Past

09.Jan.2023 7:00PM Nasir Hassan – Solo Performance (Kashmiri language)

Nasir’s work draws on what is around him, what he sees and experiences, as a person living, in a space which does not lead itself easily to simple generalizations, where it is easy to forget that justice exists or that goodwill and trust continues to exist in the daily exchanges between people, even as time hangs like a penal sentence and hope is scarce.

The beauty of the landscape is as deceptive as it is engulfing. In his childhood, Nasir saw his grandmother ignite the Lantern, go out at night, and look around the lawn to check that everything was ok. The family would retire peacefully only upon her return, after she had  extinguished the light. For Nasir, carrying the lantern for the past six months in public spaces is an act guided by childhood memories of safety and well-being that grew complicated by the situation around him.
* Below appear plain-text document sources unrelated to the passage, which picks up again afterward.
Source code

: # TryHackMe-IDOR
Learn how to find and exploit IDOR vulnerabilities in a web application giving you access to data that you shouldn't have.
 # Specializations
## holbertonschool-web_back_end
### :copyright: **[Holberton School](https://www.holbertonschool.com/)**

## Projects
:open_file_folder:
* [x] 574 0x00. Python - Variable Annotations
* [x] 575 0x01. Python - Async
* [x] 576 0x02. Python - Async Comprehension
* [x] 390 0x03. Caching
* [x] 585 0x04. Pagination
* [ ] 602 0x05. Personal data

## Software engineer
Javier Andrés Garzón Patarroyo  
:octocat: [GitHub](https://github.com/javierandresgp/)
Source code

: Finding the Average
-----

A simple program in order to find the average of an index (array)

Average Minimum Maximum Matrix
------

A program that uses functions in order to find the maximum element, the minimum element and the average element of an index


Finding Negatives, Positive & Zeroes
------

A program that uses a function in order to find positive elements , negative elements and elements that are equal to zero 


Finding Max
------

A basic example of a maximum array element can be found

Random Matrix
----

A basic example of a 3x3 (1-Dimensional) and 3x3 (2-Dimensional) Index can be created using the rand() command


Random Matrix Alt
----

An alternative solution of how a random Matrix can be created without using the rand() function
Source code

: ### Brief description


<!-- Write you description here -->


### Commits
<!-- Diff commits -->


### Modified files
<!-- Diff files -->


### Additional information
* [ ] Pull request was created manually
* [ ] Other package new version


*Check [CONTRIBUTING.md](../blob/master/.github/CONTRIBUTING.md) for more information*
The lantern mediates this conversation between two extremes, one of safety and growing dread.

Carrying a lit lantern during the day is redolent of the parable of the madman in Nietzsche’s Thus Spake Zarathustra, who is accosted in the marketplace for doing the sameand cries – “God is Dead”. The scene invokes the landscape Nasir inhabits and the penal colony it resembles.

His performative act provokes a questioning similar to Nietzsche’s madman.